Eleştiri okları kimi zaman o kadar sert oldu ki, konsey temsilcileri, ancak Türkiye Bankalar Birliği Müşteri Şikayetleri Hakem Heyeti'ni kapatma kararı alarak hız kesebildiler. Peki ya bunca eleştiriye karşılık orada bulunan bankacılar ne dedi? Kapatılma kararı alınan bu Hakem Heyeti neydi? Ne iş görürdü? Konsey temsilcileri bu Hakem Heyeti'ne neden bu kadar kızgındı?

Gelelim masanın öbür tarafına...

Bunca eleştiriye bankacıların verdikleri yanıtı, yüzyıl öncesinde yaşanmış bir nükte aslında çok iyi özetliyor. Tanzimat döneminin ünlü bürokratlarından Keçecizade Fuad Paşa'ya muhalif gruplardan birinin temsilcisi Babıali'nin parke döşenerek genişletilen caddesini över ve pek münasip bir iş yapıldığını söyler. Paşa da hemen yanıtı yapıştırır: "Bize atılan taşlarla döşettik" der. (*)

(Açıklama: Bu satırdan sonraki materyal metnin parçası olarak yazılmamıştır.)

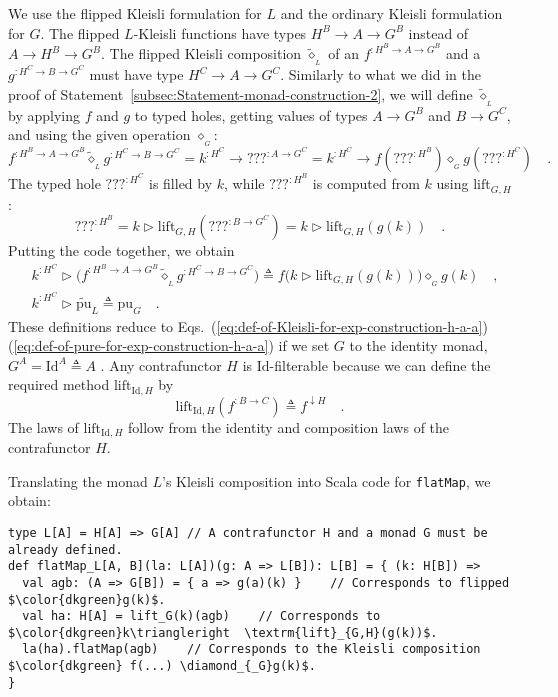 We use the flipped Kleisli formulation for $L$ and the ordinary Kleisli
formulation for $G$. The flipped $L$-Kleisli functions have types
$H^{B}\rightarrow A\rightarrow G^{B}$ instead of $A\rightarrow H^{B}\rightarrow G^{B}$.
The flipped Kleisli composition $\tilde{\diamond}_{_{L}}$ of an $f^{:H^{B}\rightarrow A\rightarrow G^{B}}$
and a $g^{:H^{C}\rightarrow B\rightarrow G^{C}}$ must have type $H^{C}\rightarrow A\rightarrow G^{C}$.
Similarly to what we did in the proof of Statement~\ref{subsec:Statement-monad-construction-2},
we will define $\tilde{\diamond}_{_{L}}$ by applying $f$ and $g$
to typed holes, getting values of types $A\rightarrow G^{B}$ and
$B\rightarrow G^{C}$, and using the given operation $\diamond_{_{G}}$:
\[
f^{:H^{B}\rightarrow A\rightarrow G^{B}}\tilde{\diamond}_{_{L}}g^{:H^{C}\rightarrow B\rightarrow G^{C}}=k^{:H^{C}}\rightarrow\text{???}^{:A\rightarrow G^{C}}=k^{:H^{C}}\rightarrow f(\text{???}^{:H^{B}})\diamond_{_{G}}g(\text{???}^{:H^{C}})\quad.
\]
The typed hole $\text{???}^{:H^{C}}$ is filled by $k$, while $\text{???}^{:H^{B}}$
is computed from $k$ using $\text{lift}_{G,H}$:
\[
\text{???}^{:H^{B}}=k\triangleright\text{lift}_{G,H}(\text{???}^{:B\rightarrow G^{C}})=k\triangleright\text{lift}_{G,H}(g(k))\quad.
\]
Putting the code together, we obtain
\begin{align*}
 & k^{:H^{C}}\triangleright\big(f^{:H^{B}\rightarrow A\rightarrow G^{B}}\tilde{\diamond}_{_{L}}g^{:H^{C}\rightarrow B\rightarrow G^{C}}\big)\triangleq f\big(k\triangleright\text{lift}_{G,H}(g(k))\big)\diamond_{_{G}}g(k)\quad,\\
 & k^{:H^{C}}\triangleright\tilde{\text{pu}}_{L}\triangleq\text{pu}_{G}\quad.
\end{align*}
These definitions reduce to Eqs.~(\ref{eq:def-of-Kleisli-for-exp-construction-h-a-a})\textendash (\ref{eq:def-of-pure-for-exp-construction-h-a-a})
if we set $G$ to the identity monad, $G^{A}=\text{Id}^{A}\triangleq A$
. Any contrafunctor $H$ is $\text{Id}$-filterable because we can
define the required method $\text{lift}_{\text{Id},H}$ by
\[
\text{lift}_{\text{Id},H}(f^{:B\rightarrow C})\triangleq f^{\downarrow H}\quad.
\]
The laws of $\text{lift}_{\text{Id},H}$ follow from the identity
and composition laws of the contrafunctor $H$.

Translating the monad $L$\textsf{'}s Kleisli composition into Scala code for
\lstinline!flatMap!, we obtain:
\begin{lstlisting}[mathescape=true]
type L[A] = H[A] => G[A] // A contrafunctor H and a monad G must be already defined.
def flatMap_L[A, B](la: L[A])(g: A => L[B]): L[B] = { (k: H[B]) =>
  val agb: (A => G[B]) = { a => g(a)(k) }    // Corresponds to flipped $\color{dkgreen}g(k)$.
  val ha: H[A] = lift_G(k)(agb)    // Corresponds to $\color{dkgreen}k\triangleright  \textrm{lift}_{G,H}(g(k))$.
  la(ha).flatMap(agb)    // Corresponds to the Kleisli composition $\color{dkgreen} f(...) \diamond_{_G}g(k)$.
}
\end{lstlisting}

İşin özünde kendileri de birer tüketici olan bankacılar, başta Sayın Yesukan Akıntı olmak üzere tüm eleştirileri olgunlukla yanıtladılar. Sayın Akıntı ilk olarak, Türkiye Bankalar Birliği Hakem Heyeti uygulamasını anlattı:

- 2007 Yılının Eylül ayında, Türkiye'deki bankaların bireysel müşterilerinin bir ilkle tanıştığını,

- Hizmet sağlayıcı ile tüketici arasındaki ihtilaflar konusunda, yargı safhasından önce sektör bazında uzlaştırıcılık yapan nerdeyse tek uygulamanın bankacılık alanında başlatıldığını,

- Bu amaçla değişik bankacılık ürün ve hizmetleri konusunda uzmanlaşmış profesyonel bankacılardan oluşan üç Hakem Heyetiyle yola çıkıldığını,

- Avrupa Birliği ülkelerindeki Ombudsmanlık uygulamasının örnek alınarak sistemin yapılandırıldığını,

- Başlangıçta kredi kartları, tüketici kredileri ve diğer bankacılık ürün ve hizmetleriyle ilgili kurulan üç Hakem Heyeti sayısının, çeşitli kesimlerden alınan geribildirimler dikkate alınarak Sigortacılık İşlemleri Hakem Heyeti'nin kurulmasıyla dörde çıkarıldığını,

- Hakem Heyeti kararlarının bağlayıcı olmamakla beraber, olası bir yargı aşamasından önce, bir tür bilir kişi görüşü statüsünde olduğunu,

- Verilen hizmetin ücretsiz olduğunu ve bankaların ortak bütçesinden karşılandığını,

- Uygulamanın başladığı 1 Eylül 2007 tarihinden 30 Eylül 2010 tarihine kadar 5.053 başvurunun alındığını,

- Gelen başvuruların, uygulama mevzuatına uygun düşen yüzde 21'inin hakem heyeti gündemine alınabildiğini,

- Buna karşılık, gündeme alınan başvuruların yüzde 65 gibi bir oranla müşteri lehine çözüme kavuşturulduğunu,

ifade etti. Aktarılan tüm bu bilgilerin nüvesinde aslında, Fuad Paşa'nın muhaliflerinin eleştirilerine bakış açısının günümüz örneği vardı. Bankacılar, tüketici haklarının küresel dünya düzeni içinde yükselen bir değer olduğunu anlattılar. Geçmiş kriz dönemlerinde, bankacılık sektörünün iyi sınav veremediği zamanlar olduğunu, buna karşılık mesleki iç disipline verilen önemin bir sonucu olarak Türkiye Bankalar Birliği Müşteri Şikayetleri Hakem Heyeti'nin doğduğunu işaret ettiler.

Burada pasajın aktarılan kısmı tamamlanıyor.